Problem requirements »
Collect all lines below with the string "avant".

(Rendered images with source text)
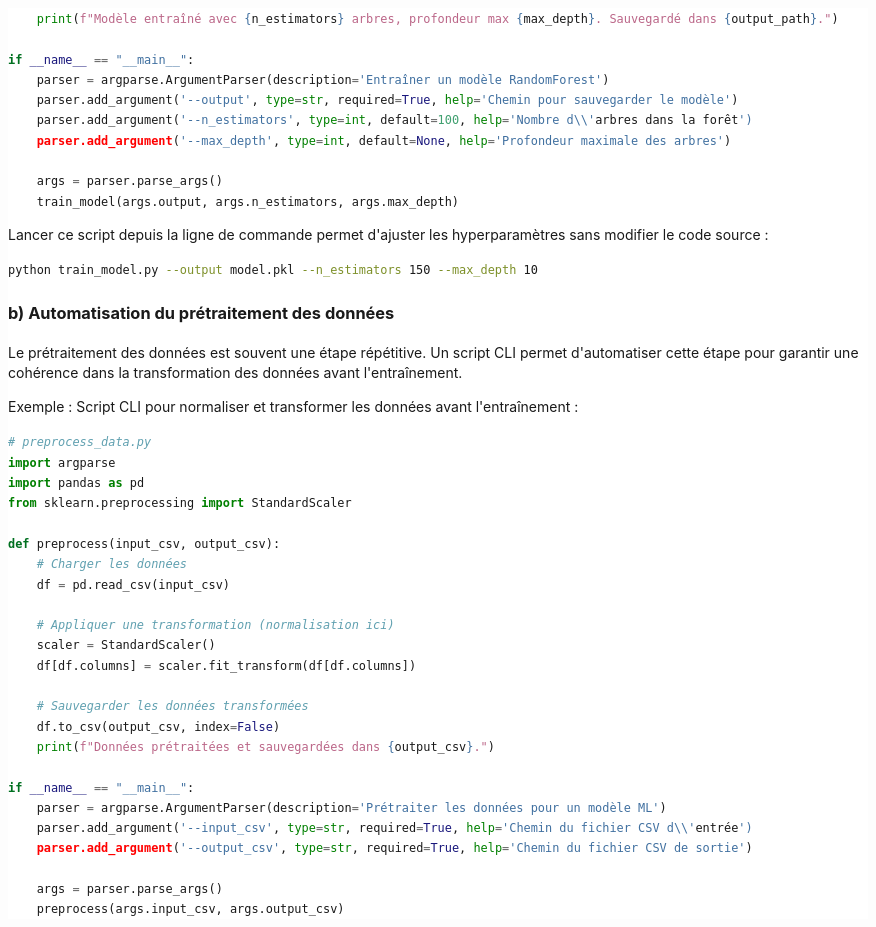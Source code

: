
 ```python
    print(f"Modèle entraîné avec {n_estimators} arbres, profondeur max {max_depth}. Sauvegardé dans {output_path}.")

if __name__ == "__main__":
    parser = argparse.ArgumentParser(description='Entraîner un modèle RandomForest')
    parser.add_argument('--output', type=str, required=True, help='Chemin pour sauvegarder le modèle')
    parser.add_argument('--n_estimators', type=int, default=100, help='Nombre d\\'arbres dans la forêt')
    parser.add_argument('--max_depth', type=int, default=None, help='Profondeur maximale des arbres')

    args = parser.parse_args()
    train_model(args.output, args.n_estimators, args.max_depth)

```

Lancer ce script depuis la ligne de commande permet d'ajuster les hyperparamètres sans modifier le code source :

```bash
python train_model.py --output model.pkl --n_estimators 150 --max_depth 10

```

### b) **Automatisation du prétraitement des données**

Le prétraitement des données est souvent une étape répétitive. Un script CLI permet d'automatiser cette étape pour garantir une cohérence dans la transformation des données avant l'entraînement.

Exemple : Script CLI pour normaliser et transformer les données avant l'entraînement :

```python
# preprocess_data.py
import argparse
import pandas as pd
from sklearn.preprocessing import StandardScaler

def preprocess(input_csv, output_csv):
    # Charger les données
    df = pd.read_csv(input_csv)

    # Appliquer une transformation (normalisation ici)
    scaler = StandardScaler()
    df[df.columns] = scaler.fit_transform(df[df.columns])

    # Sauvegarder les données transformées
    df.to_csv(output_csv, index=False)
    print(f"Données prétraitées et sauvegardées dans {output_csv}.")

if __name__ == "__main__":
    parser = argparse.ArgumentParser(description='Prétraiter les données pour un modèle ML')
    parser.add_argument('--input_csv', type=str, required=True, help='Chemin du fichier CSV d\\'entrée')
    parser.add_argument('--output_csv', type=str, required=True, help='Chemin du fichier CSV de sortie')

    args = parser.parse_args()
    preprocess(args.input_csv, args.output_csv)

```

Solution to the exercise »
Le prétraitement des données est souvent une étape répétitive. Un script CLI permet d'automatiser cette étape pour garantir une cohérence dans la transformation des données avant l'entraînement.
Exemple : Script CLI pour normaliser et transformer les données avant l'entraînement :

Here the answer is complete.